(Saved entries)
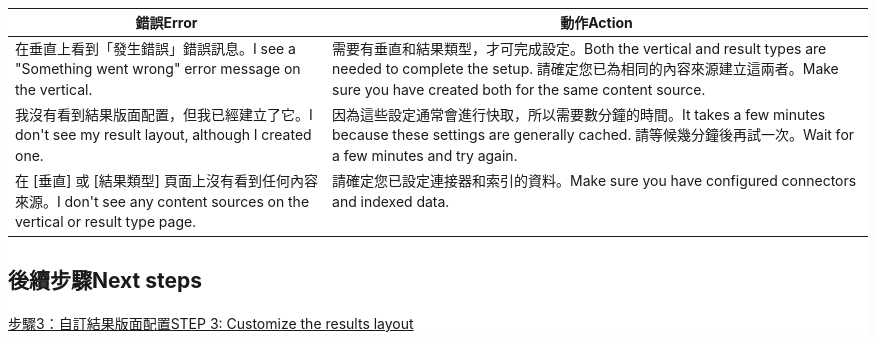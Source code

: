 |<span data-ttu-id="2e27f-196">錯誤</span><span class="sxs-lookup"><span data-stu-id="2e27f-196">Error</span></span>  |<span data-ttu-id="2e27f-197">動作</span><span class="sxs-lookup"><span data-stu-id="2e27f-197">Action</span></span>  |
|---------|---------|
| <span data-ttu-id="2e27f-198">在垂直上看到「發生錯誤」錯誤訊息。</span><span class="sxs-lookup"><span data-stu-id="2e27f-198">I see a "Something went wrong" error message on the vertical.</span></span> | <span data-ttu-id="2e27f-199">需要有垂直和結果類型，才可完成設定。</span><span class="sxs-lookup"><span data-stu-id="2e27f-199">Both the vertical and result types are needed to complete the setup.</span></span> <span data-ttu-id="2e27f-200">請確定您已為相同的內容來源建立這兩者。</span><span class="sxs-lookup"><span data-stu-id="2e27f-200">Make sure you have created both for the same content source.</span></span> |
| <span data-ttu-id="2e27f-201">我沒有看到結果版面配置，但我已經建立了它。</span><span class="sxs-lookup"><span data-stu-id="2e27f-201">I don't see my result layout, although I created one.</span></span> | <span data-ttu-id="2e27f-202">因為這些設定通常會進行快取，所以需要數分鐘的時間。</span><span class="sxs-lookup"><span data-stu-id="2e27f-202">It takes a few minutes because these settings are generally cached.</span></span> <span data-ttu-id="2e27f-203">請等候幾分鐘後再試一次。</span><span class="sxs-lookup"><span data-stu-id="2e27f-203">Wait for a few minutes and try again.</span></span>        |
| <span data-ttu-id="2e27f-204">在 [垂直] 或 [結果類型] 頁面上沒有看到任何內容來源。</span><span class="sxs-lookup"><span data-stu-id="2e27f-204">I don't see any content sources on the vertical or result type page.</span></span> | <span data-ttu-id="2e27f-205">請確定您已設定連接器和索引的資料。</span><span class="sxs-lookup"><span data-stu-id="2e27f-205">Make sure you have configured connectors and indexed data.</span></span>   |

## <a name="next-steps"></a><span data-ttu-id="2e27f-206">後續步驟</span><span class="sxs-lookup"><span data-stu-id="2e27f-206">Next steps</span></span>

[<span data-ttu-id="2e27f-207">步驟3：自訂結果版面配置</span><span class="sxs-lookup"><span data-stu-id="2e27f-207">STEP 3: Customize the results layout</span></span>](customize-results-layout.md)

---

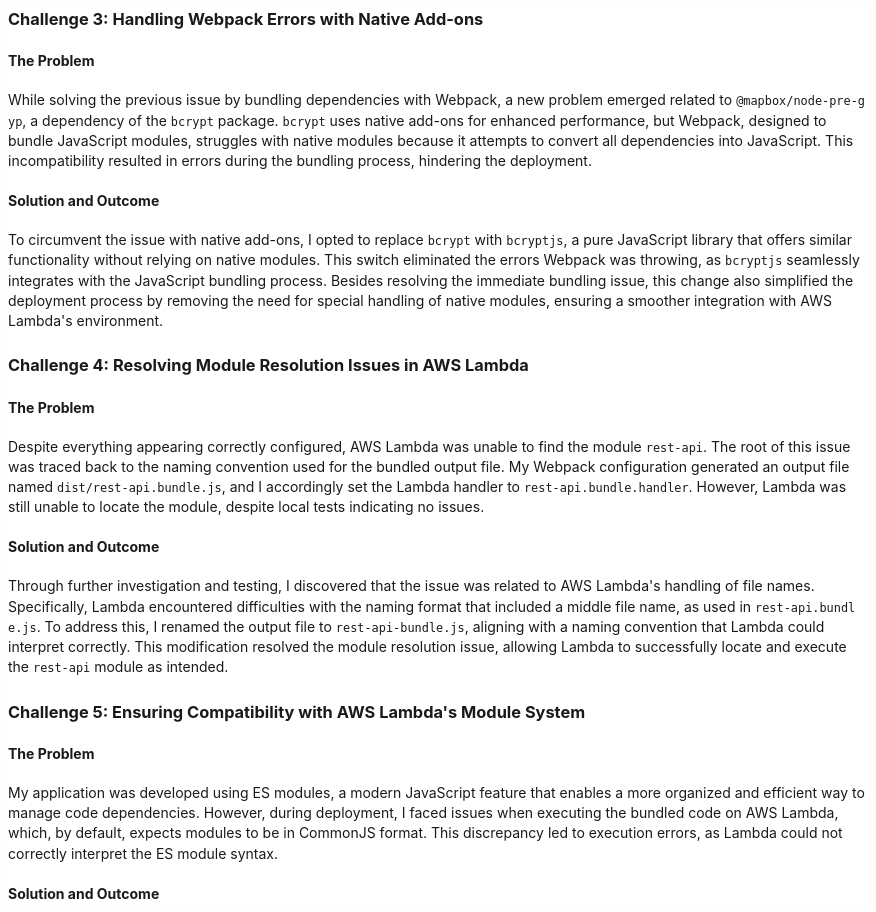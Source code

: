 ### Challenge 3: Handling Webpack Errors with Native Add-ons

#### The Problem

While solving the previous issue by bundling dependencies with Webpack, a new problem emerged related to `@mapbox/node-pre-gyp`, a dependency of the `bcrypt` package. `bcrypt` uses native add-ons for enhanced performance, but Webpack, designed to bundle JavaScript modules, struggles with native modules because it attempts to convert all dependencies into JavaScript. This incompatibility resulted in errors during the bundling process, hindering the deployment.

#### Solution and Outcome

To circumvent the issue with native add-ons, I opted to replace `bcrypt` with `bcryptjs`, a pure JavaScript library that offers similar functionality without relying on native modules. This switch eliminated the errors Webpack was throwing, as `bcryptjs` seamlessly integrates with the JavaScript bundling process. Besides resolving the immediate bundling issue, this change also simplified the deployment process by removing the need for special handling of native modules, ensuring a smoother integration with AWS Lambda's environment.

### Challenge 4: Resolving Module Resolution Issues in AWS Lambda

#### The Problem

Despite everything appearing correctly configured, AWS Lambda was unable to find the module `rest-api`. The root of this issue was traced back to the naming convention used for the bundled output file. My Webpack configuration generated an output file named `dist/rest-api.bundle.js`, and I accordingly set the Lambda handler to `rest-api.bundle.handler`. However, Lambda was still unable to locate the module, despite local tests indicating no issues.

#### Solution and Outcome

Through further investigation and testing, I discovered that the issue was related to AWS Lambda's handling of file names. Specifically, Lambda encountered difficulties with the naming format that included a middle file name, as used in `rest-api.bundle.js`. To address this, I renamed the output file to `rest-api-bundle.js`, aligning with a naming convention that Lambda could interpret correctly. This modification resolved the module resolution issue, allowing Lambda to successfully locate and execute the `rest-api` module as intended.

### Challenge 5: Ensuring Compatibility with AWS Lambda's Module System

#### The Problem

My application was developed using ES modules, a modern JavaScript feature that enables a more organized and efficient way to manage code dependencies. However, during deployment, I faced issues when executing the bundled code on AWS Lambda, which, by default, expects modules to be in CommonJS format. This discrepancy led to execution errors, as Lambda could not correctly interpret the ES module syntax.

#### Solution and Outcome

...

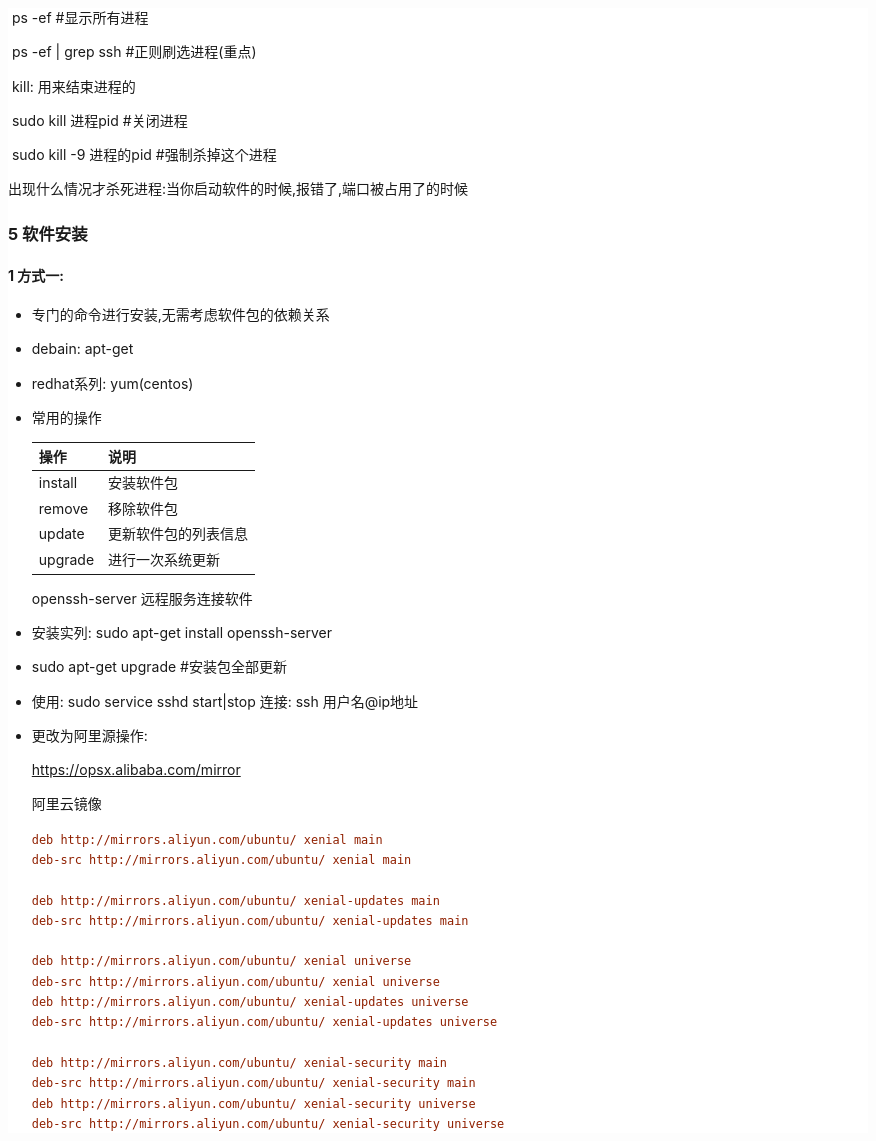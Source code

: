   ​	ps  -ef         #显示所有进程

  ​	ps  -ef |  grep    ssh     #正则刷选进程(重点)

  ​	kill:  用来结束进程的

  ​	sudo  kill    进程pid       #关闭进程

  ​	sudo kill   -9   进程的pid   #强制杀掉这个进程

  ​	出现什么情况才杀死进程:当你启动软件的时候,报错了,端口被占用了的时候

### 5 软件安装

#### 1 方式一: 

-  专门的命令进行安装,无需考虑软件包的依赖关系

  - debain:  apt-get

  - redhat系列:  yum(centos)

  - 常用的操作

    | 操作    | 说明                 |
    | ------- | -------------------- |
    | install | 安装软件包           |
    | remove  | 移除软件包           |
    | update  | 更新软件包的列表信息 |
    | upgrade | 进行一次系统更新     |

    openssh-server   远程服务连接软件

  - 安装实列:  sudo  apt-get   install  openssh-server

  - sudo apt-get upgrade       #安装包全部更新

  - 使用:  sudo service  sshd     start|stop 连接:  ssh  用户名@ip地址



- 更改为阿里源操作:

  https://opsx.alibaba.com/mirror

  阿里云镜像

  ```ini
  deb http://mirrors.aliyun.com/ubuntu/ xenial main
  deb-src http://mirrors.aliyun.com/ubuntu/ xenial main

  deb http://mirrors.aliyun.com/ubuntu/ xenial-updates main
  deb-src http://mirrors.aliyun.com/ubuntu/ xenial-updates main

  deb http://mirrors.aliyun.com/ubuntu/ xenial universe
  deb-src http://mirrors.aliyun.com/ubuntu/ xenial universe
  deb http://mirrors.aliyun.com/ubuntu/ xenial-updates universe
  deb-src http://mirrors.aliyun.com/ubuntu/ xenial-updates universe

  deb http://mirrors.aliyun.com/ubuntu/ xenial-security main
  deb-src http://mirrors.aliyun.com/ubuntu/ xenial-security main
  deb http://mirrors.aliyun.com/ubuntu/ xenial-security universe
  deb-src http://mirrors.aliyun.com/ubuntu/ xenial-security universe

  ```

* What the task requires *
Find how many lines of the entries contain "modules". Respond with the number only.

* Exercise result *
3